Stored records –
-*-
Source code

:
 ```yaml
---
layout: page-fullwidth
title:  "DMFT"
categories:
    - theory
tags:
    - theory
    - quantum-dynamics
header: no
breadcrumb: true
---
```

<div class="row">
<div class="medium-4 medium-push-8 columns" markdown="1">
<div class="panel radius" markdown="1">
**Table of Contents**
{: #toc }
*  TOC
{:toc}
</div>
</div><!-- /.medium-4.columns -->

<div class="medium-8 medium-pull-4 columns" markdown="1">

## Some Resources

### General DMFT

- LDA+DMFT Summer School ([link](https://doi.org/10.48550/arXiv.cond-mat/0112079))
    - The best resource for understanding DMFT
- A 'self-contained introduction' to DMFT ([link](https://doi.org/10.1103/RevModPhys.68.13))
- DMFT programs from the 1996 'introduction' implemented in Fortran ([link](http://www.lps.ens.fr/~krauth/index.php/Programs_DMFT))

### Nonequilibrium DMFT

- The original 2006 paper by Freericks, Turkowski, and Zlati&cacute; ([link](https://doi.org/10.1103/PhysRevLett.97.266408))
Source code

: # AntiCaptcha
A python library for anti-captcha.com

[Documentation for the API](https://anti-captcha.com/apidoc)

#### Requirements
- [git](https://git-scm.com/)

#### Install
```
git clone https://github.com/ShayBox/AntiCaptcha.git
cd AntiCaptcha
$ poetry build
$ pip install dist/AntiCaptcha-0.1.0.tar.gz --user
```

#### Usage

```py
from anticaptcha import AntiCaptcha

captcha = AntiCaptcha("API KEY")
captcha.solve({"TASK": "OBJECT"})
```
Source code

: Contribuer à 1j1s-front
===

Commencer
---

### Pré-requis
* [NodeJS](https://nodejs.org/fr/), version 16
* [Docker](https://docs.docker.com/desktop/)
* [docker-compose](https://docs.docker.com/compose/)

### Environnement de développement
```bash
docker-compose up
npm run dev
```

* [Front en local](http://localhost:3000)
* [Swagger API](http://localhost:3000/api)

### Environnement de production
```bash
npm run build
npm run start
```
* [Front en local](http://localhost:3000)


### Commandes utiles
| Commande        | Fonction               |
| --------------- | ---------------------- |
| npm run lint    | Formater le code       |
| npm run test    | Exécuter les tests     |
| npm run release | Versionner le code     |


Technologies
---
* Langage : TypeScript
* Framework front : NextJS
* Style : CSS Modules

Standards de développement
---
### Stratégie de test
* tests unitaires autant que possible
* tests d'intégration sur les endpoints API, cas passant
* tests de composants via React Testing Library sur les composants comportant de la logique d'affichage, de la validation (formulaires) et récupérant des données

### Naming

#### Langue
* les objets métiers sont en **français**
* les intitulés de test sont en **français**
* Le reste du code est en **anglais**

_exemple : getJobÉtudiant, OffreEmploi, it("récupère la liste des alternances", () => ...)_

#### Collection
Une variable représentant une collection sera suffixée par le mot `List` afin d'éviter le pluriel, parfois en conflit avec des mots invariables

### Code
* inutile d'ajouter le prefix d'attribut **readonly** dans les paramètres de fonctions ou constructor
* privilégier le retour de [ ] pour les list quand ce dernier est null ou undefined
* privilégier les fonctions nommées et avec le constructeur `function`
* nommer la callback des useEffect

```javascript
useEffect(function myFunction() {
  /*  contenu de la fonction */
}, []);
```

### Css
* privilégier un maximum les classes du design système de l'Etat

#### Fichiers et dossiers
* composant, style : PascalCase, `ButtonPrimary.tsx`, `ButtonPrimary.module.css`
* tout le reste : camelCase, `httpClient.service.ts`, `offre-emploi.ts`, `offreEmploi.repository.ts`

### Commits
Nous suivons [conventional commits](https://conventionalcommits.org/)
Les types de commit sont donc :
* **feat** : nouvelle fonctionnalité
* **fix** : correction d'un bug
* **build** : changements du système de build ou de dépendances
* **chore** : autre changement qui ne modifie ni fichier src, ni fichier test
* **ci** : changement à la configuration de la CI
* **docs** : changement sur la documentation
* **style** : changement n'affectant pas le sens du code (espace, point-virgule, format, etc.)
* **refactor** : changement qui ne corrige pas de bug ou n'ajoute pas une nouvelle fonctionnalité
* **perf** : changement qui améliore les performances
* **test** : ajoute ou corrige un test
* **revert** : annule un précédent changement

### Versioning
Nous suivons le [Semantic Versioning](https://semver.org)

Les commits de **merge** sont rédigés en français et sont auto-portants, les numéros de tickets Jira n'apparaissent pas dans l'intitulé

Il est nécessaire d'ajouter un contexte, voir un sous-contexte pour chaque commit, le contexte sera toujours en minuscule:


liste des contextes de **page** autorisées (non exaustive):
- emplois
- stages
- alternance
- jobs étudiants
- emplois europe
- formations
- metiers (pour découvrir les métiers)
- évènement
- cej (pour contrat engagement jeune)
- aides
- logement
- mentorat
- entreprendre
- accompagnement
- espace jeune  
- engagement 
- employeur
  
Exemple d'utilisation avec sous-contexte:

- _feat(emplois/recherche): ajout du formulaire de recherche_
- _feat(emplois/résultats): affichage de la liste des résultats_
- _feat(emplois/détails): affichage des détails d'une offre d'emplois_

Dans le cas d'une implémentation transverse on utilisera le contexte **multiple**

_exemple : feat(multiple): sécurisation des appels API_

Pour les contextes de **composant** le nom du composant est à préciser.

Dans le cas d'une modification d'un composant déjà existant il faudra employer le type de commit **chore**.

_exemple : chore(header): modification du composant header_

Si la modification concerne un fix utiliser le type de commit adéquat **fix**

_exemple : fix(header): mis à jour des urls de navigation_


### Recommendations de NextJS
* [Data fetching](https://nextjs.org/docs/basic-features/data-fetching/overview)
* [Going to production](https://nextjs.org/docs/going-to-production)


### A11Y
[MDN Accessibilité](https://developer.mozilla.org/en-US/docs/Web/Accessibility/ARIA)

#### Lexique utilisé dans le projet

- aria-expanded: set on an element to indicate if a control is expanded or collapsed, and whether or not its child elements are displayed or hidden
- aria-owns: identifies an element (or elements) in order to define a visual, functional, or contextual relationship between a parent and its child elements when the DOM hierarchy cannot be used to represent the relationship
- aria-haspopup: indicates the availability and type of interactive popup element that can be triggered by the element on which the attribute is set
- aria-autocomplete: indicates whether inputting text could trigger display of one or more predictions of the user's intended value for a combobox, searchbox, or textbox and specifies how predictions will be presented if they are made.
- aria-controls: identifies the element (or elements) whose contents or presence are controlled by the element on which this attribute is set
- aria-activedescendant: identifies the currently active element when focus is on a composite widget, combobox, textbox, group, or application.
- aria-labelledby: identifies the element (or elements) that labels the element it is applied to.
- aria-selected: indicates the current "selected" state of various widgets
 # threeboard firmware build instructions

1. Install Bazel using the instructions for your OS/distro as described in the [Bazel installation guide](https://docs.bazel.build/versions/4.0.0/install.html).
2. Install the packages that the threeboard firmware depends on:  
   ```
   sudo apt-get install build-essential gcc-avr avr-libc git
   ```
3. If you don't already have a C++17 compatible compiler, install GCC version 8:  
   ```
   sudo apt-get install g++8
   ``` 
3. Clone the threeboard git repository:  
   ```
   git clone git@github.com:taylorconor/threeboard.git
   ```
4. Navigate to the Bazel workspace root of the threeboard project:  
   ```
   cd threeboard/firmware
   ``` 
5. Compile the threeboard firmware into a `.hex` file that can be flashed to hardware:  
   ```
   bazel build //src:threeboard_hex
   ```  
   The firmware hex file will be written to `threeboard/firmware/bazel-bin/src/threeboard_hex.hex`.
-*-
Count how many lines in the entries contain "Nous", then state that number alone.

Solution to this task –
2